• **Source records**
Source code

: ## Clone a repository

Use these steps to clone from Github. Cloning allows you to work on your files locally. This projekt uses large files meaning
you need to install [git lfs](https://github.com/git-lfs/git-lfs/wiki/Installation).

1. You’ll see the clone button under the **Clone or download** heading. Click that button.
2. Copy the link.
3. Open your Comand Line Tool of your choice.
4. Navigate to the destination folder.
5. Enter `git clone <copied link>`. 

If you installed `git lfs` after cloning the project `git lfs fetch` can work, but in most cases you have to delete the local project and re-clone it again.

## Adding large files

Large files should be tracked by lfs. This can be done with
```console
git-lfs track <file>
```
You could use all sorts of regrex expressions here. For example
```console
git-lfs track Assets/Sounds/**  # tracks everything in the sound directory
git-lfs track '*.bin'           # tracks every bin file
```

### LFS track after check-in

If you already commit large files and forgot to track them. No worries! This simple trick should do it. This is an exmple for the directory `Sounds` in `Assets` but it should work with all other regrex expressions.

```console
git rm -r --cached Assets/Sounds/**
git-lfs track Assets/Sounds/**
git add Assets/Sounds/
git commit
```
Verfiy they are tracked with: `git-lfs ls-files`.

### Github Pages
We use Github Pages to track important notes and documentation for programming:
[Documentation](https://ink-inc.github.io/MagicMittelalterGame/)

• **What to work on**
Scan the material above for the word "directory", and copy every line in which it is found.

• **Exercise response**
git-lfs track Assets/Sounds/**  # tracks everything in the sound directory
If you already commit large files and forgot to track them. No worries! This simple trick should do it. This is an exmple for the directory `Sounds` in `Assets` but it should work with all other regrex expressions.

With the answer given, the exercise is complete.